• Work item: Please restate word for word, and with nothing added, the lines that run from the one holding "### Documentation (1 file)" to the end of the entries below.

• Dataset records:
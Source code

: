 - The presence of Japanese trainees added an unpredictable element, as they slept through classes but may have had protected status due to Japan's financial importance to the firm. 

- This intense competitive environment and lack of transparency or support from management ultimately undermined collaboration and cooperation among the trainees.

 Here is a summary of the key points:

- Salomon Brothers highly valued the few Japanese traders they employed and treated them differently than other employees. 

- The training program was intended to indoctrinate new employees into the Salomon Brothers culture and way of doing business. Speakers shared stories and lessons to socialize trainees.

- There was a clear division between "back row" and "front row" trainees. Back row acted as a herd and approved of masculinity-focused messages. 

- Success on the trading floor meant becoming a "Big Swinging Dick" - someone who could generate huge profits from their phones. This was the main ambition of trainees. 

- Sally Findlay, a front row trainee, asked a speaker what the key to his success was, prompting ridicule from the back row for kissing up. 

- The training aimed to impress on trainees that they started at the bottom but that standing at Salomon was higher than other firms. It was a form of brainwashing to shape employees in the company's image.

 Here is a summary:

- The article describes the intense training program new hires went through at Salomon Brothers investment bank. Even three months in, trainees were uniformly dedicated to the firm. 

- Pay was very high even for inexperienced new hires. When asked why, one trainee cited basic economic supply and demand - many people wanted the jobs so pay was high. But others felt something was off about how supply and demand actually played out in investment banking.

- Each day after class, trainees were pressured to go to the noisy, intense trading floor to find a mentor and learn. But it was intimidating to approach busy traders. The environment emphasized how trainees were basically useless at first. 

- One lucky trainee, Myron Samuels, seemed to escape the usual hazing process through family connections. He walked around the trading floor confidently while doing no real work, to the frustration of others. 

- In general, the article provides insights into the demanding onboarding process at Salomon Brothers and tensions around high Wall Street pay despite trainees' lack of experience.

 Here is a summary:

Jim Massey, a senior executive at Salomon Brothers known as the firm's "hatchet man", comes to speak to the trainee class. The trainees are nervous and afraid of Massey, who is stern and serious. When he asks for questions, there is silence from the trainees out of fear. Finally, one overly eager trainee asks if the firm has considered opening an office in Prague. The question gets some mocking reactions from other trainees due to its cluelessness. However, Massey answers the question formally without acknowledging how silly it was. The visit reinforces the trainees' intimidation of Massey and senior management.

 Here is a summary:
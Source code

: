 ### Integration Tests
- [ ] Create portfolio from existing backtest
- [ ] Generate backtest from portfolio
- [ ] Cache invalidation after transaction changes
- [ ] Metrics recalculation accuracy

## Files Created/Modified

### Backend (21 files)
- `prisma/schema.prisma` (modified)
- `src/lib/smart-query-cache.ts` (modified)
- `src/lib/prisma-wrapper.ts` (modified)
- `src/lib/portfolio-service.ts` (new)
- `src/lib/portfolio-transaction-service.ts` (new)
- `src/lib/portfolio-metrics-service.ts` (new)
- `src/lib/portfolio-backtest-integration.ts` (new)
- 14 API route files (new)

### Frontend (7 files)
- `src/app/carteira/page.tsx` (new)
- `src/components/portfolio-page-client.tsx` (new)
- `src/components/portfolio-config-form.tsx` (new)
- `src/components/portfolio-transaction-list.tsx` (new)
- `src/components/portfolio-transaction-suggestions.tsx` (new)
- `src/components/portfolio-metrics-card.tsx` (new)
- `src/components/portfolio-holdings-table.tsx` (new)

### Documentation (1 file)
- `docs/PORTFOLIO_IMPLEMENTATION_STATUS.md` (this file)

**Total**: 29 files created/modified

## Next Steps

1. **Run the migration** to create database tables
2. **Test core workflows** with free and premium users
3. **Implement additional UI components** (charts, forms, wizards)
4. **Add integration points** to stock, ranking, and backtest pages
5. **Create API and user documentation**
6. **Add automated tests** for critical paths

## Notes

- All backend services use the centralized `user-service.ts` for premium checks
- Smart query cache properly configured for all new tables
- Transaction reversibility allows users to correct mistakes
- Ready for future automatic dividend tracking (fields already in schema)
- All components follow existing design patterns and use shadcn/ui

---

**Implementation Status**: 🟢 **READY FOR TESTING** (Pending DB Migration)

• Answer space:
### Documentation (1 file)
- `docs/PORTFOLIO_IMPLEMENTATION_STATUS.md` (this file)

**Total**: 29 files created/modified

## Next Steps

1. **Run the migration** to create database tables
2. **Test core workflows** with free and premium users
3. **Implement additional UI components** (charts, forms, wizards)
4. **Add integration points** to stock, ranking, and backtest pages
5. **Create API and user documentation**
6. **Add automated tests** for critical paths

## Notes

- All backend services use the centralized `user-service.ts` for premium checks
- Smart query cache properly configured for all new tables
- Transaction reversibility allows users to correct mistakes
- Ready for future automatic dividend tracking (fields already in schema)
- All components follow existing design patterns and use shadcn/ui

---

**Implementation Status**: 🟢 **READY FOR TESTING** (Pending DB Migration)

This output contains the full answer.